石原慎太郎「太陽の季節」

太陽の季節 (新潮文庫)

太陽の季節 (新潮文庫)

他のも読んでみた。同じような展開で同じような内容やった。(女と酒以外の)他のこと書けへんのか、と思ったらヨットが2つ。でも同じような内容やった。
どれも「死」を扱ってるものの、どうもしっくりこないというか自分の「死」への見方と違うからあんまり受け入れられんよ。アレかな、死神の話。何回自殺しても死ねないヤシの話。あれだけはなるほどなあとは思ったけど。「黒い水」に至っては傲慢というのか、運命は自分で切り拓くぜ、みたいな流行りの歌の歌詞かよって。自分の欲望のおもむくままに生きるとか、全体的に青いんよな、こんな具合に。

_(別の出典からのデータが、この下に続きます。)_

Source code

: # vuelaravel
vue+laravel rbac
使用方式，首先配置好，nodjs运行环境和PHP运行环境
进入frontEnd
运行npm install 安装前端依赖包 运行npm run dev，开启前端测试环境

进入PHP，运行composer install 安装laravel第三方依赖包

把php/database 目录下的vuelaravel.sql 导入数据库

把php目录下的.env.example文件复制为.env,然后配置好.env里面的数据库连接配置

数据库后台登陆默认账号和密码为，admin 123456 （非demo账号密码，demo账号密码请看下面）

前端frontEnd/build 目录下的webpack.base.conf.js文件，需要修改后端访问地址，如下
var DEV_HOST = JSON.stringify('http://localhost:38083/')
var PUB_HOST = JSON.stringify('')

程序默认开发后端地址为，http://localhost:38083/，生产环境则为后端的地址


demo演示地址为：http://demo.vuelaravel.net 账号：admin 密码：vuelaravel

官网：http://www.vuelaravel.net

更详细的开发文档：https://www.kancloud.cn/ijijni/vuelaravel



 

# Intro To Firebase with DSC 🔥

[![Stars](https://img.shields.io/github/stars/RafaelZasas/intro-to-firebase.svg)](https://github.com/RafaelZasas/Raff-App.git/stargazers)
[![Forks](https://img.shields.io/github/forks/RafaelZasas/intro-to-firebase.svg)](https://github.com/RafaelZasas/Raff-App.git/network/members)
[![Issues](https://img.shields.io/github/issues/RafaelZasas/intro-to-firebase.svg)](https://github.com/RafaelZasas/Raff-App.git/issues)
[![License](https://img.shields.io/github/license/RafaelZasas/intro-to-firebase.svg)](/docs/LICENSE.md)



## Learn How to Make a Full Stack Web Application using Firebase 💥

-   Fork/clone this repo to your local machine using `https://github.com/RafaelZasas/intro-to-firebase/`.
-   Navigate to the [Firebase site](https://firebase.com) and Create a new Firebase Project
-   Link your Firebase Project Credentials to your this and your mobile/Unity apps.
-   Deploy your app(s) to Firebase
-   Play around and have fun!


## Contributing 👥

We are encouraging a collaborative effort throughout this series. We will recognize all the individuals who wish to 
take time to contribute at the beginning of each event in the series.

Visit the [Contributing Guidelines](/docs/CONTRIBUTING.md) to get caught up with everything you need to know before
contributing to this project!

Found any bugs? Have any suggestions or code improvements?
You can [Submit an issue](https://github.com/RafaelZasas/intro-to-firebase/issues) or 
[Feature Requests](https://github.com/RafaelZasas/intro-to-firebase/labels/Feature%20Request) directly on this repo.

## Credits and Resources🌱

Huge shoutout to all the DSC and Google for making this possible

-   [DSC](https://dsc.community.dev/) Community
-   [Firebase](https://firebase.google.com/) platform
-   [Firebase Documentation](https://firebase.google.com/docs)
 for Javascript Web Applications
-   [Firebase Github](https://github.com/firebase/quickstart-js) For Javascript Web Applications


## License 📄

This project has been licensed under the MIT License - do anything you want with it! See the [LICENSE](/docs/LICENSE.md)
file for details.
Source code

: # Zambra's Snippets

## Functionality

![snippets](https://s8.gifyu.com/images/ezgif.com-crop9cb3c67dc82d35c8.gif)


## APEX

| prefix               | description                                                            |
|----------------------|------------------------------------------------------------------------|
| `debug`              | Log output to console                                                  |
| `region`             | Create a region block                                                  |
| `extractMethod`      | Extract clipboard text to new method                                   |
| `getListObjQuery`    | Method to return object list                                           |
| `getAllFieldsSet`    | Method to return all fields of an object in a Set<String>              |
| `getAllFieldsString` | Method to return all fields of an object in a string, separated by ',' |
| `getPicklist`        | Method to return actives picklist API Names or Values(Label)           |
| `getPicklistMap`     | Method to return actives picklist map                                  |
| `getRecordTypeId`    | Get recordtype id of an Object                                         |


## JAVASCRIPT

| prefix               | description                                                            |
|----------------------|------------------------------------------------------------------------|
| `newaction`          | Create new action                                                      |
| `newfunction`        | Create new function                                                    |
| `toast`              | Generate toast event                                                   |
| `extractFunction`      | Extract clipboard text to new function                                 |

尾崎豊の歌詞からカリスマ性を差し引いたみたいな感じやな。まあ書いた年代が年代だけにしょうがないところもあるけど。
どの作品もそうやけど、視点が定まってない。どの登場人物の意識なんかつかみづらい。わざとそうしてるんではなくて、単に失敗してるだけのような気もする。出てくる連中がみんな同じような連中ばっかりやから余計に分からん。こんなんでええんやったら自分にも書けそうな気がするけど、実際にはここまで書けないというのが事実。何にもないとこから創りあげるのと、それをボロクソに批評するのんは雲泥の差や。それを忘れたらアカンと思う。
まあ読んでみて、(死に対して)こういう捉え方もあるんやなと参考にはなった。